Jon Gollinger, co-founder of Accelerated Marketing Partners, which handled the June 28 auction, said another buyer signed a contract at the development overlooking Baltimore's Inner Harbor after the event.
He called a one-out-of-18 rescission unusually small.
"It’s rather unprecedented for us," he said. "It’s remarkable."
He attributed it to buyers doing their homework in advance, "and I think the other thing it clearly states is that people think they’ve got a good price."
The luxury townhouses were conceived during go-go times but delivered as the housing market soured. Nearly half the 88 units were unsold going into the auction.
The development team ended up putting 18 on the block rather than the 11 originally planned. Winning bidders got them for as much as $1 million off the advertised last asking price.
I say "advertised" because, as a reader pointed out, a few of these units were once on the multiple-listing service with prices lower than the "last asking price" in the marketing materials for the auction.
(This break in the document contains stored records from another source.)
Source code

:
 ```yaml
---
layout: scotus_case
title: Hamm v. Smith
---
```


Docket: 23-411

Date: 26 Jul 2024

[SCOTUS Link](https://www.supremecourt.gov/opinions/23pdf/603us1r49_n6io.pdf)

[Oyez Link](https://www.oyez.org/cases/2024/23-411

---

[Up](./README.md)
Bidders were told the last asking price for one of the units on Pier Pointe Landing, for instance, was $1,479,000, but it was on the MLS for a time in 2009 at $1,290,000. (It ultimately sold for $637,000.)
Gollinger, who notes that this question also came up at the "practice auction" held for registered bidders the day before the real deal, says the asking prices he provided to interested bidders were the ones the development team gave him. But he argues that it doesn't matter much in the end.
"What I said to the room: ... What difference does the last ask make vs. what you pay?" he said. "It wasn’t last ask that got people into the room. It was the minimum bid."
The development team's answer to the question was that it offered "special deals to incentivize sales" on certain units at certain times, Gollinger added.
Closing dates for the auctioned units range from very soon through Oct. 1, depending on whether the bidders are buying with cash and how many upgrades they want.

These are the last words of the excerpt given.